Anita - Thanks! :) I agree; I definitely like to initiate changes and I hate when they happen to me when I least expect them. I have a few friends that are very "go with the flow" which is SO not me, but I'm trying to be more like that.

This is a very helpful post...I loved the suggestions about change. My favorite...and the one I always need to work on...is about letting go of control.

One thing I do when I'm feeling resistant to change is think of myself as a tree. I let the wind, rain and seasons change me, but I remember I have roots to sustain me and keep me centered.

Thanks for a great post:~)

Hi Positively Present .. I love your posts they're full to bursting .. and so informative.

In general I think change is good .. what is not good about change is when it's done for the sake of it .. ie someone's taken over a job and has to reinvent the wheel .. drives me nutty! Also so often if there's a change - the next person hasn't a clue what's going on .. they don't ask, they don't understand the reasoning behind the previous decision ..

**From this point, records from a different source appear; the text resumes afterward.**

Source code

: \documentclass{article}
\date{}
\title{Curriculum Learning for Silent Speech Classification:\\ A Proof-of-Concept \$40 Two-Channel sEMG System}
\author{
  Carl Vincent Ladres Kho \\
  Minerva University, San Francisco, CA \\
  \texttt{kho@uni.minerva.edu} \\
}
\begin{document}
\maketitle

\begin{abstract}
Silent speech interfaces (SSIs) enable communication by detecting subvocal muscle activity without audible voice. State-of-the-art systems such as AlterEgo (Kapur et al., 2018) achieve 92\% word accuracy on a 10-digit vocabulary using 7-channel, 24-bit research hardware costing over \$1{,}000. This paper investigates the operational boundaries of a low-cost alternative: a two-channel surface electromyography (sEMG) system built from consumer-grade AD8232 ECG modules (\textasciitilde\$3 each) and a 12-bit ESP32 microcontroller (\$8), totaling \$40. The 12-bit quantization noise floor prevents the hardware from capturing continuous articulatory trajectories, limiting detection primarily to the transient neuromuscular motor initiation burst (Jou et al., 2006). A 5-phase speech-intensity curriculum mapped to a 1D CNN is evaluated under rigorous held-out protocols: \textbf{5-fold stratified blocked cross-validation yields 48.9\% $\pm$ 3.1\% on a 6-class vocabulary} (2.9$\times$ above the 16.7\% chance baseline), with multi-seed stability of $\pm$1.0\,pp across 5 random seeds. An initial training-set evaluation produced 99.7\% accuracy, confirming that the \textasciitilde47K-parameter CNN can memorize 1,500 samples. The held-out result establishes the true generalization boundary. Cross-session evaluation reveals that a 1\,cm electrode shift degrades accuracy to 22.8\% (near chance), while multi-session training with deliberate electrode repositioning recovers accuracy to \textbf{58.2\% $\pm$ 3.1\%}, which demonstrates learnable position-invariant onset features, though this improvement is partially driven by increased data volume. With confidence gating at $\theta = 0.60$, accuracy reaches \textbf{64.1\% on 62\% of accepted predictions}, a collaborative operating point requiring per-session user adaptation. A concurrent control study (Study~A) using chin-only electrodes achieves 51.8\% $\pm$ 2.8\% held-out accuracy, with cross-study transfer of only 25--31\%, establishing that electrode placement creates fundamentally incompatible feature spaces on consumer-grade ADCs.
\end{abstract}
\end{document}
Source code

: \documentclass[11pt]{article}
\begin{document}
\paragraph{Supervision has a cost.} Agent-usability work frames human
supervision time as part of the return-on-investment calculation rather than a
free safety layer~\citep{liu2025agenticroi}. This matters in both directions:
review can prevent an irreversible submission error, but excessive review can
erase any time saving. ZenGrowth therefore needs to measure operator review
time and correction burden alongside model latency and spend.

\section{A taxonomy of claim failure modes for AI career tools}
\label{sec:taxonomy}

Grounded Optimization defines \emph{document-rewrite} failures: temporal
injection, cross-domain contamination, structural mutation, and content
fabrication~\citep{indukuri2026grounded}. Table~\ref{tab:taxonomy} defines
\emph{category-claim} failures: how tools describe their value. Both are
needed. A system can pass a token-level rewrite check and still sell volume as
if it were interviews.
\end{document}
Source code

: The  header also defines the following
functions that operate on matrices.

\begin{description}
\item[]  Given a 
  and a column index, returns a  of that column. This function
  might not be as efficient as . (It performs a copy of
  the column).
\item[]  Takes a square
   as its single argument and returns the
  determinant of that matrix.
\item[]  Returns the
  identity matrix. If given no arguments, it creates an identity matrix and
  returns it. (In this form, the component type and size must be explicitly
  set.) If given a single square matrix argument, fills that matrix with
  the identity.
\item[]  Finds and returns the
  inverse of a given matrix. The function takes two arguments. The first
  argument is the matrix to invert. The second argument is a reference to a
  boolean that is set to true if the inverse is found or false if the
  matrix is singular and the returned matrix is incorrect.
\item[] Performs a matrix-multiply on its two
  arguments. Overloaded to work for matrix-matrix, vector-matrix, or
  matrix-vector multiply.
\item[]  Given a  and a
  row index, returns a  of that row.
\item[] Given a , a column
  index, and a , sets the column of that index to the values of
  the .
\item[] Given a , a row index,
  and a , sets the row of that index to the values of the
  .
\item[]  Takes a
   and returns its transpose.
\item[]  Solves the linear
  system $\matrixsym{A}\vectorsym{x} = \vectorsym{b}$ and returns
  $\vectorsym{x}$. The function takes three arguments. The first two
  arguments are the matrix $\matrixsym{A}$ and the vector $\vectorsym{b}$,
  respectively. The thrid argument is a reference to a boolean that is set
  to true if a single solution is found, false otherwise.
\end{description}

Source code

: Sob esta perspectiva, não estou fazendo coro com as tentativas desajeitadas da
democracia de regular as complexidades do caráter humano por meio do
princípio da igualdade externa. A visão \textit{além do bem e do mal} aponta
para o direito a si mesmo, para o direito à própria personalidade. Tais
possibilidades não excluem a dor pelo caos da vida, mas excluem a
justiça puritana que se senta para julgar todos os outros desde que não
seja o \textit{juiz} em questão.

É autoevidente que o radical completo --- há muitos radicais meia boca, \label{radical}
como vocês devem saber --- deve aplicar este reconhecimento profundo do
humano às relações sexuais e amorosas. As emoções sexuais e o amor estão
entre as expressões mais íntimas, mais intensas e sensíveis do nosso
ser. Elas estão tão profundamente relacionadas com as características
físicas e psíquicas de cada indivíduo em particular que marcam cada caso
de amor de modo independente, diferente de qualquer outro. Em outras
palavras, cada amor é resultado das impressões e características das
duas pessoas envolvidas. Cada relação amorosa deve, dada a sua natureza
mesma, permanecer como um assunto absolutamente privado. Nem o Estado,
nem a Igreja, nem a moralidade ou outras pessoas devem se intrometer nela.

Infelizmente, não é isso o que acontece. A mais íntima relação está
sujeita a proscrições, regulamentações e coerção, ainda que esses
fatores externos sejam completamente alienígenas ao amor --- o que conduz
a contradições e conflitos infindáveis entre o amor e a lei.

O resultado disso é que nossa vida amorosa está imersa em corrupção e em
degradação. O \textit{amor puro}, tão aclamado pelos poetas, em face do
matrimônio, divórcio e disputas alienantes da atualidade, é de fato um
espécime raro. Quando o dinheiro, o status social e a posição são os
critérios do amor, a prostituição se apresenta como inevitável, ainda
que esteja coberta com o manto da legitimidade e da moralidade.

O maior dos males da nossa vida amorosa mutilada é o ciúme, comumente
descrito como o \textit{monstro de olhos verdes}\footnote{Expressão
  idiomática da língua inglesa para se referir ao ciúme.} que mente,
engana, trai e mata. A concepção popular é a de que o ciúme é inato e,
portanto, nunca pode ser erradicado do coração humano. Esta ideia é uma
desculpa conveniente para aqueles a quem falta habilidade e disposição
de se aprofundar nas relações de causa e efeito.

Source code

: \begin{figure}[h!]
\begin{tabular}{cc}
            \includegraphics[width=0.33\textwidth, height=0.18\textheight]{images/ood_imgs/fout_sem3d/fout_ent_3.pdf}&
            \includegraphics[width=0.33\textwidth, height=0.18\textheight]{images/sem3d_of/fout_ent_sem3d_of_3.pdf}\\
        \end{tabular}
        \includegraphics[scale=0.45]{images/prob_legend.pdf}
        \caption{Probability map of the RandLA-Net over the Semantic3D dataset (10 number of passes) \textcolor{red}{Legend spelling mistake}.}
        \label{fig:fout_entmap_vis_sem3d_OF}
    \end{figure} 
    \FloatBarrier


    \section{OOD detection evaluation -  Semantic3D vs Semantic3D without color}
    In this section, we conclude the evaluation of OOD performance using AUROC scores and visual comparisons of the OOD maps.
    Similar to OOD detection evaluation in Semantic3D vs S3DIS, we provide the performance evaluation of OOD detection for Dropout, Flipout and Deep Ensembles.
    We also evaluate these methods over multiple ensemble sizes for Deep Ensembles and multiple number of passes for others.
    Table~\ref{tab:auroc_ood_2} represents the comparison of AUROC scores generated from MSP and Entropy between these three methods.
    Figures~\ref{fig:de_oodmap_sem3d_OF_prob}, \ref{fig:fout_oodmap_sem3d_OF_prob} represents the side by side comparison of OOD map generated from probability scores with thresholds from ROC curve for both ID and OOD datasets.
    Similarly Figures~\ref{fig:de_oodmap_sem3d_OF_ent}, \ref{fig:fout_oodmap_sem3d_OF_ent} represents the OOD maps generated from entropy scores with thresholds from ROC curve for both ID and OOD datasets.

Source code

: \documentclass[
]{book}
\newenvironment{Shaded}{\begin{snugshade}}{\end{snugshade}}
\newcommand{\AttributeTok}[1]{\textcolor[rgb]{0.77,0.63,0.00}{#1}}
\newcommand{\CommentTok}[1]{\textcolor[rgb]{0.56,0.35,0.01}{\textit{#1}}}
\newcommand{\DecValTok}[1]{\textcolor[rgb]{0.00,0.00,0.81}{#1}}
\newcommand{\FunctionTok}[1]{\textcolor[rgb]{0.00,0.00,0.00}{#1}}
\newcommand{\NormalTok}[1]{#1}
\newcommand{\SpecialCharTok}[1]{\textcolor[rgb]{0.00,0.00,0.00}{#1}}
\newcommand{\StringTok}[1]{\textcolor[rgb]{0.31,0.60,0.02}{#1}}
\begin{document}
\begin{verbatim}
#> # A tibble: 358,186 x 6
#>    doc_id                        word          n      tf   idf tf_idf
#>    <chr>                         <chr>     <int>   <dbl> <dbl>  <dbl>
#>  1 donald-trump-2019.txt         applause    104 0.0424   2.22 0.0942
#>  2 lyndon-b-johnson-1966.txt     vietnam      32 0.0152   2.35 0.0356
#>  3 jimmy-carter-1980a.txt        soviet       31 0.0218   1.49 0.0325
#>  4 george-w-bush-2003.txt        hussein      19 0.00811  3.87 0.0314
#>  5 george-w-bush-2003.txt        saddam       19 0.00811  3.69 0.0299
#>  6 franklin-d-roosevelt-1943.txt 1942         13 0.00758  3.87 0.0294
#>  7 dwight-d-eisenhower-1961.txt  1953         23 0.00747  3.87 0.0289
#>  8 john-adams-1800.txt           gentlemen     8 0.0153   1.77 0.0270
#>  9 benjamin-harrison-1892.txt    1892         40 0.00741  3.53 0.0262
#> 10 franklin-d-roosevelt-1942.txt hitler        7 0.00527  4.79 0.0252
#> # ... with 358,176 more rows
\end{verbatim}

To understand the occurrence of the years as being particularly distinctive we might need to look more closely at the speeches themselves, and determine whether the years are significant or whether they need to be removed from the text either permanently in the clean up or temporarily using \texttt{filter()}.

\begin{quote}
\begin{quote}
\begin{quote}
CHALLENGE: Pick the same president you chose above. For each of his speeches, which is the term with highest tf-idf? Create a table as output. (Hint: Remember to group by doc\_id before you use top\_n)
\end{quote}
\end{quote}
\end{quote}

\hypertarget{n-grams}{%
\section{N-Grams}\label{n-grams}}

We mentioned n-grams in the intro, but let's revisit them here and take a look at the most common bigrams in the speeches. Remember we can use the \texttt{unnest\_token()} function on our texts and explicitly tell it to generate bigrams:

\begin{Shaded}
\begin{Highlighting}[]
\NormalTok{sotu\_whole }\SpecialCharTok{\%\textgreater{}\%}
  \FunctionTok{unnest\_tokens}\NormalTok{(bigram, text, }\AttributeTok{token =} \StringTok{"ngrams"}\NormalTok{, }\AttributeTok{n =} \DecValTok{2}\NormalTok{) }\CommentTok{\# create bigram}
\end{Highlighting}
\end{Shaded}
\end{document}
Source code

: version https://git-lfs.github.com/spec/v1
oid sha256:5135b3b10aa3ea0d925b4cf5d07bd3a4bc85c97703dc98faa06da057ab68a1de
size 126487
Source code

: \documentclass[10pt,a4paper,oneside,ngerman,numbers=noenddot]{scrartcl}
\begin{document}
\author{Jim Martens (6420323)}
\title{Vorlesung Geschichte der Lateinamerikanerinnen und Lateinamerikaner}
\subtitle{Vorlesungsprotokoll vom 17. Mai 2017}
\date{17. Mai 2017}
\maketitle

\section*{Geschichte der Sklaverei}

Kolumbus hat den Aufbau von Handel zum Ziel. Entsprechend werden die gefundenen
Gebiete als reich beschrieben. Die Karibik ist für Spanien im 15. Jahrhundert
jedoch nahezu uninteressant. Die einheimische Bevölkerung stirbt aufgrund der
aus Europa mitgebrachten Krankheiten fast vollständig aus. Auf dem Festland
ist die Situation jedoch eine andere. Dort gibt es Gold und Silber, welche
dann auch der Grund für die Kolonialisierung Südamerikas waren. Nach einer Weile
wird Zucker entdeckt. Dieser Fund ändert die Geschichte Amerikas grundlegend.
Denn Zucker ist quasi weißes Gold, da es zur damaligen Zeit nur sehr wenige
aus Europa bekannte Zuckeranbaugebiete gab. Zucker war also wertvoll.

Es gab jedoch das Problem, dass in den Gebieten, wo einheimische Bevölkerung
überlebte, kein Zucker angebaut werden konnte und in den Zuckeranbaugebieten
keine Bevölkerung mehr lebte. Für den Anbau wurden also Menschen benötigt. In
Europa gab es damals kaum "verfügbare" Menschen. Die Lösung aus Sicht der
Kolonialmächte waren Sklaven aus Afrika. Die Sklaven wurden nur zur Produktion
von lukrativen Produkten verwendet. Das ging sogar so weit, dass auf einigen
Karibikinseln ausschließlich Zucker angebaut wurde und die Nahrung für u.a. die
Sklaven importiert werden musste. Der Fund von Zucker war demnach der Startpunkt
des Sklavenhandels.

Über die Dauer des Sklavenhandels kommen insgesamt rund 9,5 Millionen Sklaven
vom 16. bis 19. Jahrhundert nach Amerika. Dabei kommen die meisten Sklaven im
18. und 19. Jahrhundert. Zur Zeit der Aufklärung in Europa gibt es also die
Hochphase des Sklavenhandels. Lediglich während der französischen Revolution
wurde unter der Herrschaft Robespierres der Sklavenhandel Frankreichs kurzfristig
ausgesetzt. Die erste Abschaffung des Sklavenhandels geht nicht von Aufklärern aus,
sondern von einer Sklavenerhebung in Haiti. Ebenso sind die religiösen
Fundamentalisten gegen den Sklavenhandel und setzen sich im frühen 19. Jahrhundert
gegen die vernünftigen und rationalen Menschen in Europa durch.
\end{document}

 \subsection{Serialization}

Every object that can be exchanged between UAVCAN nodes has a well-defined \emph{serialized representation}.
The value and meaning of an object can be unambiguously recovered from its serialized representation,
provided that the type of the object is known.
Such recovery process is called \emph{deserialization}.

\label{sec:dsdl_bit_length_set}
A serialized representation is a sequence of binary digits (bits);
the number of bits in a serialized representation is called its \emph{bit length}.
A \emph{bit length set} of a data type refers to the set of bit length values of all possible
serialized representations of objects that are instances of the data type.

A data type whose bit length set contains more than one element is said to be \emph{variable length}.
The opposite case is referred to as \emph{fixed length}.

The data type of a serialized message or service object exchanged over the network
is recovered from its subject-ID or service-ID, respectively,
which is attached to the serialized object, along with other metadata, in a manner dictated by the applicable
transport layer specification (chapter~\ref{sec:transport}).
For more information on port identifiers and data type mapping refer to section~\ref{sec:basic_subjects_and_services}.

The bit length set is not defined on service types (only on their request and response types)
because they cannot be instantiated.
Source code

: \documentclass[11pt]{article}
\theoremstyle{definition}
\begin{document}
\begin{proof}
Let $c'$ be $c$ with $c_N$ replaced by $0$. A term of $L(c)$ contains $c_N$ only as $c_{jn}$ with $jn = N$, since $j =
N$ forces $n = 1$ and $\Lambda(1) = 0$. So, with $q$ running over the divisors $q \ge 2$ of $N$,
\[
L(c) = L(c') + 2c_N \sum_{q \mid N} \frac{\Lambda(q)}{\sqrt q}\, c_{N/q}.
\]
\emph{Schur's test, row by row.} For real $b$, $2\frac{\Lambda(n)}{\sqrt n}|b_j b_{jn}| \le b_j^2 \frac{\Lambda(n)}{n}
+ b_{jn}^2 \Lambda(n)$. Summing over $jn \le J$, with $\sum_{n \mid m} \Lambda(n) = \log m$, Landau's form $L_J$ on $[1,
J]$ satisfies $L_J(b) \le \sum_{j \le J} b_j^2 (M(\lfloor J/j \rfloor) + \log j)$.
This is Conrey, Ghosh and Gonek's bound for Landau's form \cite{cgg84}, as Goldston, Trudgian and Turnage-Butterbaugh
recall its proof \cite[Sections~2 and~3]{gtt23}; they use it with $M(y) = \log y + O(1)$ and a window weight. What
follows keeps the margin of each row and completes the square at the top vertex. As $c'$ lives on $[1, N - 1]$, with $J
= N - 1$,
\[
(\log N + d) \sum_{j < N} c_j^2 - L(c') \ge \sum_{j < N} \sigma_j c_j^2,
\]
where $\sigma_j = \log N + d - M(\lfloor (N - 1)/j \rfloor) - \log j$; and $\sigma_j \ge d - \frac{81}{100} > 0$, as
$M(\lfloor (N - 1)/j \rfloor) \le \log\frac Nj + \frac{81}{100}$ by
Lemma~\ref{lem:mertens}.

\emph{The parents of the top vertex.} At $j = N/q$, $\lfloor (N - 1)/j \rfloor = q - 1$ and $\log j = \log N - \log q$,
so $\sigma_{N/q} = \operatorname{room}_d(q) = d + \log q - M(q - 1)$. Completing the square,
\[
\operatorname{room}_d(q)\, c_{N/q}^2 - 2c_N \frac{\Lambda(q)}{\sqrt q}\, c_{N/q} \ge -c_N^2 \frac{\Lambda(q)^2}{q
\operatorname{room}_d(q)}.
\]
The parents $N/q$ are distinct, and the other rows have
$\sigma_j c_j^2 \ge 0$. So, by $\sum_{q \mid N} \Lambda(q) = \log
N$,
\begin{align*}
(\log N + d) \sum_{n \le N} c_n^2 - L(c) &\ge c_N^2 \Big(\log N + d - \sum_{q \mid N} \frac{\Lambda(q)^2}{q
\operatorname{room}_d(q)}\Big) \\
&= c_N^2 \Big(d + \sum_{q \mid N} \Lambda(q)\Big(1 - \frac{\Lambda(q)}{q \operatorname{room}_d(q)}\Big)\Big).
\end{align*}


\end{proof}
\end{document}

I try and absorb each change as I go along .. most don't make much difference .. but some drive me bananas!! Still that's life .. just get on with it!!

All the best
Hilary Melton-Butcher
Positive Letters

Sara - I'm in the same boat you are. I have a really difficult time letting go and just accepting that I cannot control some things. Great analogy about the tree. I love it. And, of course, you're welcome! :)

Hilary - Thank you! "Just get on with it" is such a good, and true, saying. When there's nothing we can do, we have to keep moving forward.

Oh yes! Anticipate change and remain calm...I need to remember that! Great post.

Caroline - Always easier said than done of course, especially if the change comes out of nowhere. If that happens, it's hard to anticipate it and it's definitely harder to keep calm, but, as I'm sure you agree with, it never helps to panic! Thanks for stopping by! :)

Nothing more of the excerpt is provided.